En efecto, mientras en la convocatoria del congreso se habla de la recuperación posible y deseable de la cuenca hidrológica de México, reinundando catorce mil hectáreas del lago de Texcoco, los funcionarios habían hecho el anuncio --apenas el 22 de octubre último-- de que el (inaplazable) nuevo aeropuerto de la ciudad de México, será construido precisamente en el viejo lago. Según esto, la opción hidalguense --Tizayuca u otro sitio-- fue desechada por su mayor lejanía y costo. Son, obviamente, dos argumentos válidos: hace ya 14 años, nos habían dicho lo mismo. Pero miremos el otro lado de la moneda:
El antiguo Plan Texcoco, concebido por don Nabor Carrillo, preveía la recuperación parcial del vaso lacustre, la creación de áreas boscosas y zonas de pastoreo, y otras acciones de rescate ecológico que escapan a mi memoria. De acuerdo con ese plan, las lluvias que caen sobre la mancha urbana serían en buena parte conducidas hasta allí, al igual que una fracción de sus aguas negras, luego de un tratamiento adecuado. Las autoridades de entonces no entendieron las enormes virtudes del proyecto. Si lo hubieran hecho, hoy tendríamos allí un sistema ecológico equilibrado; las inundaciones que padecemos se habrían reducido grandemente y los mantos acuíferos se recargarían en forma paulatina, disminuyendo la sed y el hundimiento de la metrópoli. Además, contaríamos con un sitio excepcional de esparcimiento, y hubiéramos visto renacer el paisaje singular y la perdida identidad geográfica del valle.
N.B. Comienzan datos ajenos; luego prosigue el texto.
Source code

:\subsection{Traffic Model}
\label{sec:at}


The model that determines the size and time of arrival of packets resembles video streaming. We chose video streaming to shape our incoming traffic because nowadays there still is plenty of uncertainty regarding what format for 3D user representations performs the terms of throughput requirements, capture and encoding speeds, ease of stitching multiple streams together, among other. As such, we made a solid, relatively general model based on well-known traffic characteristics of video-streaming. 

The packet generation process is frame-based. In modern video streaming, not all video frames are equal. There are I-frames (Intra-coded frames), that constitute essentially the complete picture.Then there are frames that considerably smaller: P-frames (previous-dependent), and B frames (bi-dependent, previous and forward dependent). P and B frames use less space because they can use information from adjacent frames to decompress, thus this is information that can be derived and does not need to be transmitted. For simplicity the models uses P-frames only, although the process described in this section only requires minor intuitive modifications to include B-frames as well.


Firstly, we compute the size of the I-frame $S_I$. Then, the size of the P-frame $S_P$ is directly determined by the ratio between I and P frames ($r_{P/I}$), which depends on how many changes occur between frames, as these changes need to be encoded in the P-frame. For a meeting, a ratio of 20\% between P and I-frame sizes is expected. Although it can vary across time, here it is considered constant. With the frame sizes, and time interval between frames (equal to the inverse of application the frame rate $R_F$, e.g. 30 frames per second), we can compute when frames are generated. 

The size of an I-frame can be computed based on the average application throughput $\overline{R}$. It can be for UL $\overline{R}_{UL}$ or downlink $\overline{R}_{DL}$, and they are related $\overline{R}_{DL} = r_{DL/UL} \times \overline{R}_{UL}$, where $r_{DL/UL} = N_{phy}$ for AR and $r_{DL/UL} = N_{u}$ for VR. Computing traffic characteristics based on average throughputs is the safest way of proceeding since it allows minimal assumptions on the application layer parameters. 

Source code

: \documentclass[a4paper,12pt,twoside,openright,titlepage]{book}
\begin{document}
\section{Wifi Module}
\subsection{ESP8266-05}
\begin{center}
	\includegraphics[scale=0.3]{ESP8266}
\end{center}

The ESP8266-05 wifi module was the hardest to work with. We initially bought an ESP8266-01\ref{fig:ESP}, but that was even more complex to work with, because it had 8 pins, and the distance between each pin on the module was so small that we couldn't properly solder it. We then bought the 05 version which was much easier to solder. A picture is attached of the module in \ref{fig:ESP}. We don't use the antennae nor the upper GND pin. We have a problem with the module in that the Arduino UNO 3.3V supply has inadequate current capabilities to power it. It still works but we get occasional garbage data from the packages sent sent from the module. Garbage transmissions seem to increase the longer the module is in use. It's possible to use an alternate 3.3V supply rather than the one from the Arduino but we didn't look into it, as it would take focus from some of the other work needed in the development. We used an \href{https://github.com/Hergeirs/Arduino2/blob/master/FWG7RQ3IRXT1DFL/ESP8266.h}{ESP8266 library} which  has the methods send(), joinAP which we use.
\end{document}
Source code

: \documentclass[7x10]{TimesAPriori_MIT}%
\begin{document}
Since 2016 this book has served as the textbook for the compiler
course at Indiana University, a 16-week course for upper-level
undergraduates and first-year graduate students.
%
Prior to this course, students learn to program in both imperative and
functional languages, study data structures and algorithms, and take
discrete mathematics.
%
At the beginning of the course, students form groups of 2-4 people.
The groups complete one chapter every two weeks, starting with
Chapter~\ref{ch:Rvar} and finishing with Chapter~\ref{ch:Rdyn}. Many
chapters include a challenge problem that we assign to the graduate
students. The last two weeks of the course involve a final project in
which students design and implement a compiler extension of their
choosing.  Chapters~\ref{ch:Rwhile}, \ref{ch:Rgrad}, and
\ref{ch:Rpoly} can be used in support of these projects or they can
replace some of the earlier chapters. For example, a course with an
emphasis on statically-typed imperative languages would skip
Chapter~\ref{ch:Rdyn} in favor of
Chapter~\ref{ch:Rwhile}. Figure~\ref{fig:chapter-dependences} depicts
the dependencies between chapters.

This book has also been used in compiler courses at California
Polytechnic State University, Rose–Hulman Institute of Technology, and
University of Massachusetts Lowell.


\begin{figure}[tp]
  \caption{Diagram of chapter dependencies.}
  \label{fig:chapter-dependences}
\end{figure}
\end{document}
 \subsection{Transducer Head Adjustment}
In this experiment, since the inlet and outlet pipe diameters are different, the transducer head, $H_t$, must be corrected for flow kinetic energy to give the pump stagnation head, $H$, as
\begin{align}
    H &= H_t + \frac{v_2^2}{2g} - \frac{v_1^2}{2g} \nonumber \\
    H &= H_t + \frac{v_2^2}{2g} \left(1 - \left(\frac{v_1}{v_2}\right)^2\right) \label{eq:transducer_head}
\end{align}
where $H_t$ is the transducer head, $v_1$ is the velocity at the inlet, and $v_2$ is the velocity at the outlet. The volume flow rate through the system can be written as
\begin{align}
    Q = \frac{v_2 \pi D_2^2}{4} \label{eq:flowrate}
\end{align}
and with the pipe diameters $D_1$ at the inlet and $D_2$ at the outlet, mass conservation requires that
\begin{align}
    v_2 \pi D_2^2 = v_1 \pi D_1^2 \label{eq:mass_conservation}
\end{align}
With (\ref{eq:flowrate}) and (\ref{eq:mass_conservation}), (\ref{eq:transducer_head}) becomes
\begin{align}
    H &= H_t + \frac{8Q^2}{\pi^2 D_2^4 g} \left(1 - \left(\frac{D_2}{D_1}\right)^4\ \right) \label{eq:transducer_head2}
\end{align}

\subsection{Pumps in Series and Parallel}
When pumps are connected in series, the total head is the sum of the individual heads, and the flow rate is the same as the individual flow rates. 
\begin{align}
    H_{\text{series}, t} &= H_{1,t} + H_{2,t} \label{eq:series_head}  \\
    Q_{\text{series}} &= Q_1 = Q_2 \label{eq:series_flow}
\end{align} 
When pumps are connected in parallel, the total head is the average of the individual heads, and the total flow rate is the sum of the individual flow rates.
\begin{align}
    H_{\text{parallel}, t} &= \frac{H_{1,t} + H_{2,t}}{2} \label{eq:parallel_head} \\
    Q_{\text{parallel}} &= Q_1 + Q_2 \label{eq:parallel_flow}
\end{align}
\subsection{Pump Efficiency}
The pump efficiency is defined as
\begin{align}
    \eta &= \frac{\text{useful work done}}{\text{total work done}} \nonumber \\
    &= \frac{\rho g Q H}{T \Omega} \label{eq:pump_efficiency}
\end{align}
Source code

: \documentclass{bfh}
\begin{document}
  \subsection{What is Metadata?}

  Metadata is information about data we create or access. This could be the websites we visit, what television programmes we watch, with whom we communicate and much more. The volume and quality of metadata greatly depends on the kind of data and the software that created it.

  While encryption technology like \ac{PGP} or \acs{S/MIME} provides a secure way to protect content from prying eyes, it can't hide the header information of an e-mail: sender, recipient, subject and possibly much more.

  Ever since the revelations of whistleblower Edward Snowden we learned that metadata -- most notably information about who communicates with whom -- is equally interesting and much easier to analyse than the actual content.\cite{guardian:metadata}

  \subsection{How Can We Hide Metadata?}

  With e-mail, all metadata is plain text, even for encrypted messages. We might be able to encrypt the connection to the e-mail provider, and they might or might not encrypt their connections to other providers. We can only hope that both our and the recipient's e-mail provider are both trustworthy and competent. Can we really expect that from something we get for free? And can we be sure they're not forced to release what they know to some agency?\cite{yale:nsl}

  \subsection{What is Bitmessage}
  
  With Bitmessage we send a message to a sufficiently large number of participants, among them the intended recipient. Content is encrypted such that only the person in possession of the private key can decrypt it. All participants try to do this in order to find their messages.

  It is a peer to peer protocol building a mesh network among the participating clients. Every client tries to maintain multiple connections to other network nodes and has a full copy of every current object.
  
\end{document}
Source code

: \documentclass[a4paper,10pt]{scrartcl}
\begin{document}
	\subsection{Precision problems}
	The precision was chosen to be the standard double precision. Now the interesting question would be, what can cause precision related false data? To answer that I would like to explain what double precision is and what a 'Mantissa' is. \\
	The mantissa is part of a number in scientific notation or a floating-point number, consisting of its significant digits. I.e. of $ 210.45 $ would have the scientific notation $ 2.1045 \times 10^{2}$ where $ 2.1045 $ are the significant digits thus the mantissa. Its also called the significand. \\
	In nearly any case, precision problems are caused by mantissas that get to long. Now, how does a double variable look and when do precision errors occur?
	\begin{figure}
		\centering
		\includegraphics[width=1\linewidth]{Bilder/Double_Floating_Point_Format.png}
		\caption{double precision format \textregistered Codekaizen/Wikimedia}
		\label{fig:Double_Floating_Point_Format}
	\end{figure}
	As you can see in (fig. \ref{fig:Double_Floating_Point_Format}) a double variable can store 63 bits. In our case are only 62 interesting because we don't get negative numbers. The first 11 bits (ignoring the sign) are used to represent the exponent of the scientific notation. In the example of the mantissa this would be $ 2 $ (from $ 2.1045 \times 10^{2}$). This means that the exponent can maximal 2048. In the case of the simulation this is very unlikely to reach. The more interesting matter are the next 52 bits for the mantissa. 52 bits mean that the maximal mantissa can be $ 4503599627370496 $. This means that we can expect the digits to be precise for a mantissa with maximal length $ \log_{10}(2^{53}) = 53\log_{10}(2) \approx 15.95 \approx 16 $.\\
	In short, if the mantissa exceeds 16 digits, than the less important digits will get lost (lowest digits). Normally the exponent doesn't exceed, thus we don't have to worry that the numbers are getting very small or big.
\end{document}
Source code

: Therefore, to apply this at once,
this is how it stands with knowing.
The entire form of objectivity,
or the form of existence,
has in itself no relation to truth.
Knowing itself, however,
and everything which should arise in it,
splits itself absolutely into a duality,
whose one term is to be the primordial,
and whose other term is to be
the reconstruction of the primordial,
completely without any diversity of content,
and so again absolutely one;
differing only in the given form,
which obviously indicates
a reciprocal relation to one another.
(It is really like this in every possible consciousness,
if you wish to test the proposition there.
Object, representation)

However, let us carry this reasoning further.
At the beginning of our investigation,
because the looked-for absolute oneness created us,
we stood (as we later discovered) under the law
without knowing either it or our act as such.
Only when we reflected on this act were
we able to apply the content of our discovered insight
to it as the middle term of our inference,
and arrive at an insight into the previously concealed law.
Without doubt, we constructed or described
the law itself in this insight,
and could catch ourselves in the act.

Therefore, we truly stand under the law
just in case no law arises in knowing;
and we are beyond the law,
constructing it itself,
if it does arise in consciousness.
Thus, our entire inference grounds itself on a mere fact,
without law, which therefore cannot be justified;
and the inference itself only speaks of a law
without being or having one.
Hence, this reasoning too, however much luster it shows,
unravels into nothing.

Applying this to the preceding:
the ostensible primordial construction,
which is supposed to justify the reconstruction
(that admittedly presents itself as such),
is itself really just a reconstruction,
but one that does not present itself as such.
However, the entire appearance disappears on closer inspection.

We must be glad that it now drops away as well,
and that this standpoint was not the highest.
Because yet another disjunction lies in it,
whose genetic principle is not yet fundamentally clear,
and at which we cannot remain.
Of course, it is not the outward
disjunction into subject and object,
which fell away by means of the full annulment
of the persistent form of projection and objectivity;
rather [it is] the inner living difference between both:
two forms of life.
También la flora y la fauna renacerían; de hecho, en esto radica el mayor triunfo del pequeño fragmento del Plan Texcoco que se puso en marcha. Pese a sus limitaciones, en esas aguas salobres perviven las últimas poblaciones del pato mexicano (Anas platyrhynchos diazi) y el ajolote (Ambystoma tigrinum velasci), y nada menos que 92 especies de aves acuáticas migratorias han reencontrado allí un cuartel de invierno. Hay, además, un pez único, varios anfibios y reptiles, y todavía se encuentran los alimentos de nuestros antepasados: el ahuantle (huevecillos de insectos), el acocil (camaroncitos), el poshi (insectos acuáticos). ¿Qué va a quedar de esta riqueza si invadimos lo poco de su casa que le hemos dejado?
Desde mi punto de vista, hacer el aeropuerto en Texcoco es una pésima opción, pero me gustaría saber qué porcentaje de los mil 200 millones de dólares que, según los funcionarios, va a costar la primera etapa de las instalaciones, fueron invertidos en averiguarlo. No es sólo la fauna quien está en riesgo: todos sabemos de la gravísima contaminación atmosférica y acústica que acarrean los grandes aeropuertos, que en este caso sería más dañina por su vecindad con áreas habitadas.
Resumiendo: a mediano plazo, podemos volver a tener en Texcoco un importante reducto de la naturaleza, un elemento que mejore el clima y la calidad de vida de millones de personas, una fuente de bienestar y de orgullo. Estas cosas no se ponen en la balanza de los funcionarios pues su valor, siendo infinito, no se mide en dólares. Se dice (y lo deseo) que el ecocidio será tipificado como delito en la nueva Ley Ambiental del Distrito Federal. Yo espero que todos evitemos que se consume el atentado, pero de no ser así, espero que sus autores sean los primeros a quienes castigue la nueva legislación.